A total fiabilidade dos resultados do SERCLA é assegurada através da comparação de resultados entre laboratórios, um procedimento de controlo dos resultados analíticos que foi decidido na Comissão Técnica de Acompanhamento da Classificação do Leite à Produção, em que têm assento representantes dos produtores e das indústrias de laticínios.

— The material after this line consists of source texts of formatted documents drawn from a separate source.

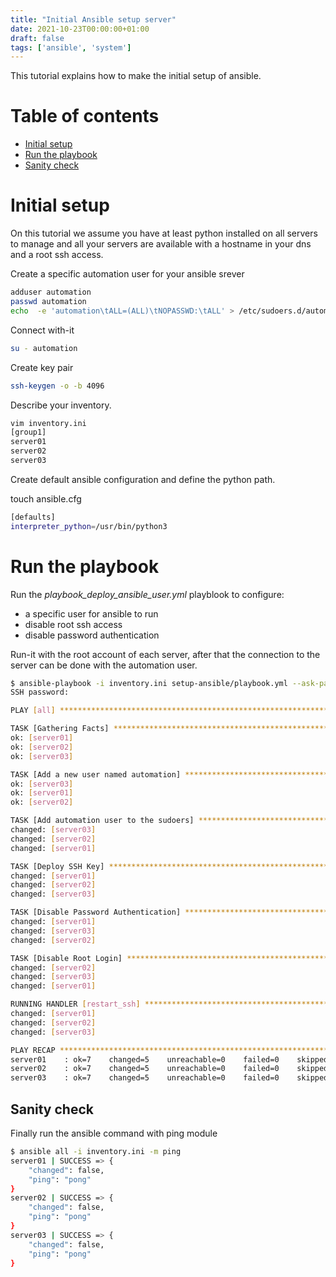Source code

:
 ```yaml
---
title: "Initial Ansible setup server"
date: 2021-10-23T00:00:00+01:00
draft: false
tags: ['ansible', 'system']
---
```


This tutorial explains how to make the initial setup of ansible.

# Table of contents

* [Initial setup](#initial-setup)
* [Run the playbook](#run-the-playbook)
* [Sanity check](#sanity-check)

# Initial setup

On this tutorial we assume you have at least python installed on all servers to manage and all your servers are available with a hostname in your dns and a root ssh access.

Create a specific automation user for your ansible srever 

```bash
adduser automation
passwd automation
echo  -e 'automation\tALL=(ALL)\tNOPASSWD:\tALL' > /etc/sudoers.d/automation
```

Connect with-it

```bash
su - automation
```

Create key pair

```bash
ssh-keygen -o -b 4096
```

Describe your inventory.

```bash
vim inventory.ini 
[group1]
server01
server02
server03
```

Create default ansible configuration and define the python path.

touch ansible.cfg

```bash
[defaults]
interpreter_python=/usr/bin/python3
```

# Run the playbook

Run the *playbook_deploy_ansible_user.yml* playblook to configure:
- a specific user for ansible to run
- disable root ssh access
- disable password authentication

Run-it with the root account of each server, after that the connection to the server can be done with the automation user.

```bash
$ ansible-playbook -i inventory.ini setup-ansible/playbook.yml --ask-pass -u root
SSH password: 

PLAY [all] *************************************************************************

TASK [Gathering Facts] *************************************************************
ok: [server01]
ok: [server02]
ok: [server03]

TASK [Add a new user named automation] *********************************************
ok: [server03]
ok: [server01]
ok: [server02]

TASK [Add automation user to the sudoers] ******************************************
changed: [server03]
changed: [server02]
changed: [server01]

TASK [Deploy SSH Key] **************************************************************
changed: [server01]
changed: [server02]
changed: [server03]

TASK [Disable Password Authentication] *********************************************
changed: [server01]
changed: [server03]
changed: [server02]

TASK [Disable Root Login] **********************************************************
changed: [server02]
changed: [server03]
changed: [server01]

RUNNING HANDLER [restart_ssh] ******************************************************
changed: [server01]
changed: [server02]
changed: [server03]

PLAY RECAP *************************************************************************
server01    : ok=7    changed=5    unreachable=0    failed=0    skipped=0    rescued=0    ignored=0   
server02    : ok=7    changed=5    unreachable=0    failed=0    skipped=0    rescued=0    ignored=0   
server03    : ok=7    changed=5    unreachable=0    failed=0    skipped=0    rescued=0    ignored=0   
```

## Sanity check

Finally run the ansible command with ping module

```bash
$ ansible all -i inventory.ini -m ping
server01 | SUCCESS => {
    "changed": false,
    "ping": "pong"
}
server02 | SUCCESS => {
    "changed": false,
    "ping": "pong"
}
server03 | SUCCESS => {
    "changed": false,
    "ping": "pong"
}
```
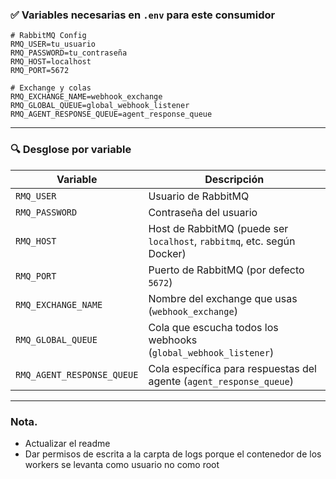 
### ✅ Variables necesarias en `.env` para este consumidor

```env
# RabbitMQ Config
RMQ_USER=tu_usuario
RMQ_PASSWORD=tu_contraseña
RMQ_HOST=localhost
RMQ_PORT=5672

# Exchange y colas
RMQ_EXCHANGE_NAME=webhook_exchange
RMQ_GLOBAL_QUEUE=global_webhook_listener
RMQ_AGENT_RESPONSE_QUEUE=agent_response_queue
```

---

### 🔍 Desglose por variable

| Variable                      | Descripción                                                                 |
|------------------------------|-----------------------------------------------------------------------------|
| `RMQ_USER`                   | Usuario de RabbitMQ                                                        |
| `RMQ_PASSWORD`               | Contraseña del usuario                                                     |
| `RMQ_HOST`                   | Host de RabbitMQ (puede ser `localhost`, `rabbitmq`, etc. según Docker)   |
| `RMQ_PORT`                   | Puerto de RabbitMQ (por defecto `5672`)                                   |
| `RMQ_EXCHANGE_NAME`          | Nombre del exchange que usas (`webhook_exchange`)                         |
| `RMQ_GLOBAL_QUEUE`           | Cola que escucha todos los webhooks (`global_webhook_listener`)           |
| `RMQ_AGENT_RESPONSE_QUEUE`   | Cola específica para respuestas del agente (`agent_response_queue`)       |

---



### Nota.
- Actualizar el readme
- Dar permisos de escrita a la carpta de logs porque el contenedor de los workers se levanta como usuario no como root
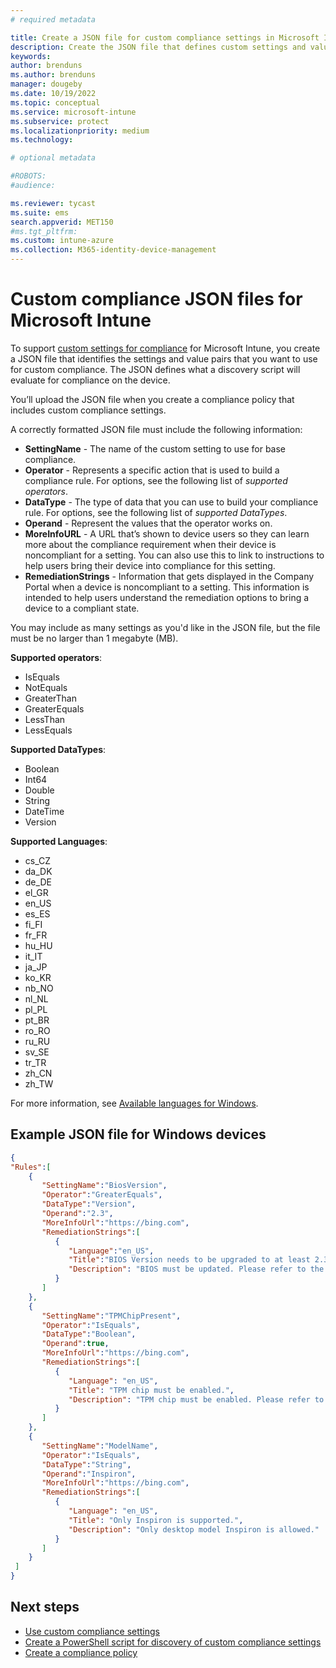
 ```yaml
---
# required metadata

title: Create a JSON file for custom compliance settings in Microsoft Intune
description: Create the JSON file that defines custom settings and values for use with device compliance policies in Intune.
keywords:
author: brenduns
ms.author: brenduns
manager: dougeby
ms.date: 10/19/2022
ms.topic: conceptual
ms.service: microsoft-intune
ms.subservice: protect
ms.localizationpriority: medium
ms.technology:

# optional metadata

#ROBOTS:
#audience:

ms.reviewer: tycast
ms.suite: ems
search.appverid: MET150
#ms.tgt_pltfrm:
ms.custom: intune-azure
ms.collection: M365-identity-device-management
---
```


# Custom compliance JSON files for Microsoft Intune

To support [custom settings for compliance](../protect/compliance-use-custom-settings.md) for Microsoft Intune, you create a JSON file that identifies the settings and value pairs that you want to use for custom compliance. The JSON defines what a discovery script will evaluate for compliance on the device.

You’ll upload the JSON file when you create a compliance policy that includes custom compliance settings.

A correctly formatted JSON file must include the following information:

- **SettingName** - The name of the custom setting to use for base compliance.
- **Operator** - Represents a specific action that is used to build a compliance rule. For options, see the following list of *supported operators*.
- **DataType** - The type of data that you can use to build your compliance rule. For options, see the following list of *supported DataTypes*.
- **Operand** - Represent the values that the operator works on.
- **MoreInfoURL** - A URL that’s shown to device users so they can learn more about the compliance requirement when their device is noncompliant for a setting. You can also use this to link to instructions to help users bring their device into compliance for this setting.
- **RemediationStrings** - Information that gets displayed in the Company Portal when a device is noncompliant to a setting. This information is intended to help users understand the remediation options to bring a device to a compliant state.

You may include as many settings as you'd like in the JSON file, but the file must be no larger than 1 megabyte (MB).

**Supported operators**:  
- IsEquals
- NotEquals
- GreaterThan
- GreaterEquals
- LessThan
- LessEquals

**Supported DataTypes**:  
- Boolean
- Int64
- Double
- String
- DateTime
- Version

**Supported Languages**:  
- cs_CZ
- da_DK
- de_DE
- el_GR
- en_US
- es_ES
- fi_FI
- fr_FR
- hu_HU
- it_IT
- ja_JP
- ko_KR
- nb_NO
- nl_NL
- pl_PL
- pt_BR
- ro_RO
- ru_RU
- sv_SE
- tr_TR
- zh_CN
- zh_TW

For more information, see [Available languages for Windows](/windows-hardware/manufacture/desktop/available-language-packs-for-windows).

## Example JSON file for Windows devices

```json
{
"Rules":[ 
    { 
       "SettingName":"BiosVersion",
       "Operator":"GreaterEquals",
       "DataType":"Version",
       "Operand":"2.3",
       "MoreInfoUrl":"https://bing.com",
       "RemediationStrings":[ 
          { 
             "Language":"en_US",
             "Title":"BIOS Version needs to be upgraded to at least 2.3. Value discovered was {ActualValue}.",
             "Description": "BIOS must be updated. Please refer to the link above"
          }
       ]
    },
    { 
       "SettingName":"TPMChipPresent",
       "Operator":"IsEquals",
       "DataType":"Boolean",
       "Operand":true,
       "MoreInfoUrl":"https://bing.com",
       "RemediationStrings":[ 
          { 
             "Language": "en_US",
             "Title": "TPM chip must be enabled.",
             "Description": "TPM chip must be enabled. Please refer to the link above"
          }
       ]
    },
    { 
       "SettingName":"ModelName",
       "Operator":"IsEquals",
       "DataType":"String",
       "Operand":"Inspiron",
       "MoreInfoUrl":"https://bing.com",
       "RemediationStrings":[ 
          { 
             "Language": "en_US",
             "Title": "Only Inspiron is supported.",
             "Description": "Only desktop model Inspiron is allowed."
          }
       ]
    }
 ]
}
```

## Next steps

- [Use custom compliance settings](../protect/compliance-use-custom-settings.md)  
- [Create a PowerShell script for discovery of custom compliance settings](../protect/compliance-custom-script.md)  
- [Create a compliance policy](../protect/create-compliance-policy.md)  
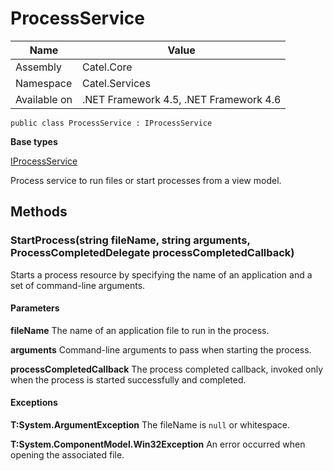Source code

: 

# ProcessService

Name|Value
---|---
Assembly|Catel.Core
Namespace|Catel.Services
Available on|.NET Framework 4.5, .NET Framework 4.6

```
public class ProcessService : IProcessService
```

**Base types**

[IProcessService](/Catel.Core\Catel\Services\IProcessService.md)


Process service to run files or start processes from a view model.



## Methods

### StartProcess(string fileName, string arguments, ProcessCompletedDelegate processCompletedCallback)

Starts a process resource by specifying the name of an application and a set of command-line arguments.

#### Parameters

**fileName**
The name of an application file to run in the process.

**arguments**
Command-line arguments to pass when starting the process.

**processCompletedCallback**
The process completed callback, invoked only when the process is started successfully and completed.

#### Exceptions

**T:System.ArgumentException**
The fileName is ```null``` or whitespace.

**T:System.ComponentModel.Win32Exception**
An error occurred when opening the associated file.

O Secretário Regional precisou que, “por uma questão de credibilidade de todo o sistema e de defesa dos interesses, tanto dos produtores como das próprias indústrias”, o SERCLA envia mensalmente amostras ‘cegas’ para os laboratórios de indústrias de laticínios que se associaram, para efeitos de controlo.
Luís Neto Viveiros frisou que “depois, são confrontados os resultados obtidos pelas diferentes indústrias e pelo próprio SERCLA”, revelando que, desde a implementação deste procedimento, “nunca houve divergências significativas”, verificando-se “rigor” e a aceitação por todas as partes “de que este sistema é credível”.